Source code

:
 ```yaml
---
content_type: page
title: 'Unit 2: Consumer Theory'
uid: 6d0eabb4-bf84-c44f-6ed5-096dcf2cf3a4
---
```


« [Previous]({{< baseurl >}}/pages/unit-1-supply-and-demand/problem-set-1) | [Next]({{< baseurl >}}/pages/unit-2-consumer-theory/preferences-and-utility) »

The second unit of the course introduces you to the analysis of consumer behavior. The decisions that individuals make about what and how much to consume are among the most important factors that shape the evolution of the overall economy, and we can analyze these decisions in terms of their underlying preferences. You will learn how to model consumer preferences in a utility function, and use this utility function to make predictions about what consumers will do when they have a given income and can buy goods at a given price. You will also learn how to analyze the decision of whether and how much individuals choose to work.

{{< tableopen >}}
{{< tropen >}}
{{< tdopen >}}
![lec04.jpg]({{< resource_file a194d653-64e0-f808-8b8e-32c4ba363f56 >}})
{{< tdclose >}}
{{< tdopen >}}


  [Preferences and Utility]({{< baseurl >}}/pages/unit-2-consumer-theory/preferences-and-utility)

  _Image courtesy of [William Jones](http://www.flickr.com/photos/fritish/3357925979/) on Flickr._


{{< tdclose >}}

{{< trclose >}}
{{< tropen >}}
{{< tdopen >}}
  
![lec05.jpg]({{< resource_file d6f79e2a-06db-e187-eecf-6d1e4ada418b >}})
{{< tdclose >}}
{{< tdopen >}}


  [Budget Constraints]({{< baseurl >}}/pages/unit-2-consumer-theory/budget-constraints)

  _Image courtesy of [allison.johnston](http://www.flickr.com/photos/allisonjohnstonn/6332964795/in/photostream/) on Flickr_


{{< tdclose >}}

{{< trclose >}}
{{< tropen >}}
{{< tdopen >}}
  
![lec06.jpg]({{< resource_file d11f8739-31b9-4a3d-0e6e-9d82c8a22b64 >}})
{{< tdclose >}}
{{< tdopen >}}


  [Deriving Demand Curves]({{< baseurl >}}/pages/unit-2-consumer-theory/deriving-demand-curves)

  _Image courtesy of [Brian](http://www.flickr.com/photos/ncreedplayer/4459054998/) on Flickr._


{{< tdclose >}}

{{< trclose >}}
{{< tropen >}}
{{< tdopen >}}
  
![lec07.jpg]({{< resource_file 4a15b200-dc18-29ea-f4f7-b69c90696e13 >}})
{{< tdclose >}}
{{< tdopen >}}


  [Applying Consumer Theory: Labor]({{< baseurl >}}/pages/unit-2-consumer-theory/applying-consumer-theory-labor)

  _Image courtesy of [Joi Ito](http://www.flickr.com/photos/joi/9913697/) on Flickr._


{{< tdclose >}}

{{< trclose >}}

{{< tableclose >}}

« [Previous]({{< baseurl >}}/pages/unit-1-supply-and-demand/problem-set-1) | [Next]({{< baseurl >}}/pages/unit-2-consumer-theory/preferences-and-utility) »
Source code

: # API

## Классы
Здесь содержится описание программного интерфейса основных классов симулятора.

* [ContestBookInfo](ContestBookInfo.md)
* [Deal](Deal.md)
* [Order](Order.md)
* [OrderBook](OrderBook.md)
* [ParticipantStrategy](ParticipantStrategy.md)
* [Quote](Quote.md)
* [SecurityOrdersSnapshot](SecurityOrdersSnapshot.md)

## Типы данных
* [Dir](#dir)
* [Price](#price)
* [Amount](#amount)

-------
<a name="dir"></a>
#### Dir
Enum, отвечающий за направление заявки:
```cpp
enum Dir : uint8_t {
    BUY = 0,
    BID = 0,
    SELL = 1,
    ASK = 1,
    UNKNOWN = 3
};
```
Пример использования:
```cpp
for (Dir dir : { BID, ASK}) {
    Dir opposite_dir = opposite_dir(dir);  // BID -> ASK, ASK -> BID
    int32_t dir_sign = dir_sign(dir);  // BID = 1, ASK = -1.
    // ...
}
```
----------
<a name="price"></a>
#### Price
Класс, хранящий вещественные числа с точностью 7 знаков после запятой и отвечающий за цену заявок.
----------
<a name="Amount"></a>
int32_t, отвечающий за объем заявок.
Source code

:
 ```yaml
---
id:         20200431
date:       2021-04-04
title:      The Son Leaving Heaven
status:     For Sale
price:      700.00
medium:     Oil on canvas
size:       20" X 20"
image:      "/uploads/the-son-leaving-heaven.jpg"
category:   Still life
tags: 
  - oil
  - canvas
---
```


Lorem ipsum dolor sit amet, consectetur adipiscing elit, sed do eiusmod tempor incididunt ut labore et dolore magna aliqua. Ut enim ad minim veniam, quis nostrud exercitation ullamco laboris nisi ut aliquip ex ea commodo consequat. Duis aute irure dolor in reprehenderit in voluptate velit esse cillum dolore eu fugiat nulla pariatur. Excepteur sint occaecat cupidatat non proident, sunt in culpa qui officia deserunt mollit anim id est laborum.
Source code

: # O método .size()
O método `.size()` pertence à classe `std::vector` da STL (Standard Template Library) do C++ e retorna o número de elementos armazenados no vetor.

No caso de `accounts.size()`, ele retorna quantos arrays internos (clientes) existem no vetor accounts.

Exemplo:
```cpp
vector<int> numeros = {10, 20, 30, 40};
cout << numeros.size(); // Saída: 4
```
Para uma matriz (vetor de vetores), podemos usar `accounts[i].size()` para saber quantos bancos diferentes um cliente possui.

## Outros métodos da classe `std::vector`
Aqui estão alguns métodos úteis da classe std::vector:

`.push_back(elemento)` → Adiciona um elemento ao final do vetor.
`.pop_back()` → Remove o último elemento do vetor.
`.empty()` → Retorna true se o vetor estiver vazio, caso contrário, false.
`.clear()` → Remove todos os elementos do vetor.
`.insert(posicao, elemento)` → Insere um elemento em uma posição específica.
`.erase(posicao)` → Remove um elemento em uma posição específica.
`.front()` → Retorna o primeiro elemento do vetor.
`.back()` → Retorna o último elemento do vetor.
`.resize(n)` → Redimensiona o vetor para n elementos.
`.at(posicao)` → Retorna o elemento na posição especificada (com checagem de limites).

▶ **WHAT IS REQUIRED**
Output each line of the listing above that has "photos".

▶ **EXERCISE RESULT**
  _Image courtesy of [William Jones](http://www.flickr.com/photos/fritish/3357925979/) on Flickr._
  _Image courtesy of [allison.johnston](http://www.flickr.com/photos/allisonjohnstonn/6332964795/in/photostream/) on Flickr_
  _Image courtesy of [Brian](http://www.flickr.com/photos/ncreedplayer/4459054998/) on Flickr._
  _Image courtesy of [Joi Ito](http://www.flickr.com/photos/joi/9913697/) on Flickr._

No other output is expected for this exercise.